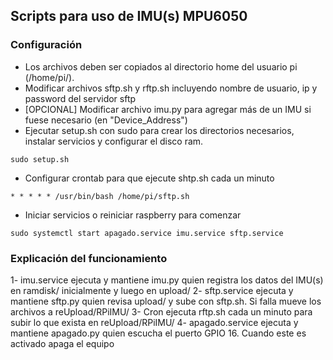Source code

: ## Scripts para uso de IMU(s) MPU6050

### Configuración
* Los archivos deben ser copiados al directorio home del usuario pi (/home/pi/).
* Modificar archivos sftp.sh y rftp.sh incluyendo nombre de usuario, ip y password del servidor sftp
* [OPCIONAL] Modificar archivo imu.py para agregar más de un IMU si fuese necesario (en "Device_Address")
* Ejecutar setup.sh con sudo para crear los directorios necesarios, instalar servicios y configurar el disco ram.
```
sudo setup.sh
```
* Configurar crontab para que ejecute shtp.sh cada un minuto
```
* * * * * /usr/bin/bash /home/pi/sftp.sh
```
* Iniciar servicios o reiniciar raspberry para comenzar
```
sudo systemctl start apagado.service imu.service sftp.service
```

### Explicación del funcionamiento
1- imu.service ejecuta y mantiene imu.py quien registra los datos del IMU(s) en ramdisk/ inicialmente y luego en upload/
2- sftp.service ejecuta y mantiene sftp.py quien revisa upload/ y sube con sftp.sh. Si falla mueve los archivos a reUpload/RPiIMU/
3- Cron ejecuta rftp.sh cada un minuto para subir lo que exista en reUpload/RPiIMU/ 
4- apagado.service ejecuta y mantiene apagado.py quien escucha el puerto GPIO 16. Cuando este es activado apaga el equipo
——————
• **Activity**:
Provide the count of lines in the entries above that hold the word "sftp", and leave out everything else.

• **The answer**:
4